Problem to solve
The lines from the start of the listing through the line containing "записи Майкрософт** (созданные" should be printed exactly, and no other lines should be printed.

Record excerpts START

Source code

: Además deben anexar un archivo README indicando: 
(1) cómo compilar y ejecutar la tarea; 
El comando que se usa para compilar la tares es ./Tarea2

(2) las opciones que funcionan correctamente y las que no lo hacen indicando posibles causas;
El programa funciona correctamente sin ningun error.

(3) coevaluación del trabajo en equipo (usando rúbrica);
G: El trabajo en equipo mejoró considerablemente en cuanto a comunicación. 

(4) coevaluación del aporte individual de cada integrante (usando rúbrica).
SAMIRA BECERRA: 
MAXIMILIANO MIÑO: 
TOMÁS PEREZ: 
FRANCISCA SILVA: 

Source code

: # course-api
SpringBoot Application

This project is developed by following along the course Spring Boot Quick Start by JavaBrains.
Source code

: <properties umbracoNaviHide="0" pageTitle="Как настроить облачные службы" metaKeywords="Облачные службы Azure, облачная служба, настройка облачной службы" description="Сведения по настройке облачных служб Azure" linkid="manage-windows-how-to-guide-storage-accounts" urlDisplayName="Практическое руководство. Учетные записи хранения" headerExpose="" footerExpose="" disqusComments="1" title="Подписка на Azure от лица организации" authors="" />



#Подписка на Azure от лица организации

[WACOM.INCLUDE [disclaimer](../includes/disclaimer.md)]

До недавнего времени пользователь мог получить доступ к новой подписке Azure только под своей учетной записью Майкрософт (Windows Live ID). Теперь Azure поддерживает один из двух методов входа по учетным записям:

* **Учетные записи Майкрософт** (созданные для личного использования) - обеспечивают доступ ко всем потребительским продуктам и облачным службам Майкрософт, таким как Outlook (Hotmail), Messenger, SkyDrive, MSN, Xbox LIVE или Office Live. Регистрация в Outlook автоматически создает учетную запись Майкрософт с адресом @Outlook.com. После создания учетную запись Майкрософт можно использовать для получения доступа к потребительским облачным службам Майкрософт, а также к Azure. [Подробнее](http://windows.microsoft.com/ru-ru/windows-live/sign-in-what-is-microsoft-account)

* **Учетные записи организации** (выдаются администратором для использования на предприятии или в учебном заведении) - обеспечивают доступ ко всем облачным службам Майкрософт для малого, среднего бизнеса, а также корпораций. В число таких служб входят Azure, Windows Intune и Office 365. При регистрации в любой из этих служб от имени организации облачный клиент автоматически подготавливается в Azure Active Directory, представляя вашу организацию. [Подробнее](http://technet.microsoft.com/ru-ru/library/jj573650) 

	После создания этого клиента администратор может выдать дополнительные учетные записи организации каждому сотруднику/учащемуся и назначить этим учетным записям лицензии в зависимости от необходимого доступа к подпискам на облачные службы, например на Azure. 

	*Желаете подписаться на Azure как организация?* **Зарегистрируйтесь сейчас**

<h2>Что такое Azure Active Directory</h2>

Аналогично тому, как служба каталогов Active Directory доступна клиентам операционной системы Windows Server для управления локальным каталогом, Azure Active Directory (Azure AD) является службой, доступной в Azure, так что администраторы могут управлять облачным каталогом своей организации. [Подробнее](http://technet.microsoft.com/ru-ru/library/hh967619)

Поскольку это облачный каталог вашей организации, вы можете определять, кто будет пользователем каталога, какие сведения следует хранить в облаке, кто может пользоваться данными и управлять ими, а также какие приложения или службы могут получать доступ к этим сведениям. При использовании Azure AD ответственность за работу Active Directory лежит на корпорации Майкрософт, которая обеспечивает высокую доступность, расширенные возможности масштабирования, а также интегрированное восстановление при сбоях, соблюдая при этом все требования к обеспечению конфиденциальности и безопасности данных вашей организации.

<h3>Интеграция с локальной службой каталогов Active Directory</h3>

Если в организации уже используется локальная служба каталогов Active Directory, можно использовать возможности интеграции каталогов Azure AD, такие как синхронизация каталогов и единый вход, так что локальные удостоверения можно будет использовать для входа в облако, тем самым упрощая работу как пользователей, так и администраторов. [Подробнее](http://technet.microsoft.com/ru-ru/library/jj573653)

Record excerpts END

Answer space
Source code

: Además deben anexar un archivo README indicando: 
(1) cómo compilar y ejecutar la tarea; 
El comando que se usa para compilar la tares es ./Tarea2

(2) las opciones que funcionan correctamente y las que no lo hacen indicando posibles causas;
El programa funciona correctamente sin ningun error.

(3) coevaluación del trabajo en equipo (usando rúbrica);
G: El trabajo en equipo mejoró considerablemente en cuanto a comunicación. 

(4) coevaluación del aporte individual de cada integrante (usando rúbrica).
SAMIRA BECERRA: 
MAXIMILIANO MIÑO: 
TOMÁS PEREZ: 
FRANCISCA SILVA: 

Source code

: # course-api
SpringBoot Application

This project is developed by following along the course Spring Boot Quick Start by JavaBrains.
Source code

: <properties umbracoNaviHide="0" pageTitle="Как настроить облачные службы" metaKeywords="Облачные службы Azure, облачная служба, настройка облачной службы" description="Сведения по настройке облачных служб Azure" linkid="manage-windows-how-to-guide-storage-accounts" urlDisplayName="Практическое руководство. Учетные записи хранения" headerExpose="" footerExpose="" disqusComments="1" title="Подписка на Azure от лица организации" authors="" />



#Подписка на Azure от лица организации

[WACOM.INCLUDE [disclaimer](../includes/disclaimer.md)]

До недавнего времени пользователь мог получить доступ к новой подписке Azure только под своей учетной записью Майкрософт (Windows Live ID). Теперь Azure поддерживает один из двух методов входа по учетным записям:

* **Учетные записи Майкрософт** (созданные для личного использования) - обеспечивают доступ ко всем потребительским продуктам и облачным службам Майкрософт, таким как Outlook (Hotmail), Messenger, SkyDrive, MSN, Xbox LIVE или Office Live. Регистрация в Outlook автоматически создает учетную запись Майкрософт с адресом @Outlook.com. После создания учетную запись Майкрософт можно использовать для получения доступа к потребительским облачным службам Майкрософт, а также к Azure. [Подробнее](http://windows.microsoft.com/ru-ru/windows-live/sign-in-what-is-microsoft-account)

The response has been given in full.